Klimawandel am Südpol

Klimawandel am Südpol

Die Antarktis ist ein 13 Quadratkilometer großer Kontinent, der zu 98 % von Eis bedeckt und vom Südozean umgeben ist. Ausgerechnet durch das Ozonloch blieb der Südpol in den letzten 20 Jahren weitgehend von der Klimaerwärmung verschont. Die Ozonschicht wirkte wie ein Schutzschild, das jegliche Erwärmung verhinderte. Es waren sogar Abkühlungstendenzen zu verzeichnen.

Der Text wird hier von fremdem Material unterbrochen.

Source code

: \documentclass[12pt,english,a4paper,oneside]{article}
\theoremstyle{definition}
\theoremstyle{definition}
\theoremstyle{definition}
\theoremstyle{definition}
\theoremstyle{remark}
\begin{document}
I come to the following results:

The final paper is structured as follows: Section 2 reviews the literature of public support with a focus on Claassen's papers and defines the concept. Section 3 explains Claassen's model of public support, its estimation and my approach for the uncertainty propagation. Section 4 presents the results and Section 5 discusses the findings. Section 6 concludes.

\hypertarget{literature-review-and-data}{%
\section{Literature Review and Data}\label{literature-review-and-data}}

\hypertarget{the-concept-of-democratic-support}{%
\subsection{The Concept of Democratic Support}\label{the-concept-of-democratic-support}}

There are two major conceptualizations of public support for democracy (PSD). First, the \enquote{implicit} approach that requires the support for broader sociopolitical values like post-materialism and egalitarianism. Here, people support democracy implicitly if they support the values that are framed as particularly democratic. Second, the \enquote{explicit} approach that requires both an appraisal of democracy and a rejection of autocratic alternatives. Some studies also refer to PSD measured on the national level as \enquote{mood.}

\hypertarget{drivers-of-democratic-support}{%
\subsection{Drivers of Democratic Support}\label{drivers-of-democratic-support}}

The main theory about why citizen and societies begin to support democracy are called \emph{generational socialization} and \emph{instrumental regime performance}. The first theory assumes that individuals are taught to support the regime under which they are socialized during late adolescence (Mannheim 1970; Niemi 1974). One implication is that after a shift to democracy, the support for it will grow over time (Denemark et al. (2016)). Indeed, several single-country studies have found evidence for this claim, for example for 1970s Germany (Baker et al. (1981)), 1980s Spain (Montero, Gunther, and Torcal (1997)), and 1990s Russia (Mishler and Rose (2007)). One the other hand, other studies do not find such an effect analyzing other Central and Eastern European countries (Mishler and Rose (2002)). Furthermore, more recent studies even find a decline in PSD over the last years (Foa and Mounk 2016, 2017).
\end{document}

Doch wie der im Jahr 2009 in London veröffentlichte Bericht der SCAR-Group (Scientific Committee on Antarctic Research) zeigt, ist die globale Erwärmung nun auch in der Antarktis angekommen. Der Bericht mit dem Titel “Antarctic climate change and the environment” zeigt unter anderem, dass derzeit die höchsten CO²-Werte seit 800.000 Jahren gemessen werden. Auch erweist sich die scheinbare größte Leistung des Umweltschutzes, das Verbot von sogenannten FCKWs (Fluorchlorkohlenwasserstoffe), als kontraproduktiv für das weltweite Ansteigen der Temperaturen.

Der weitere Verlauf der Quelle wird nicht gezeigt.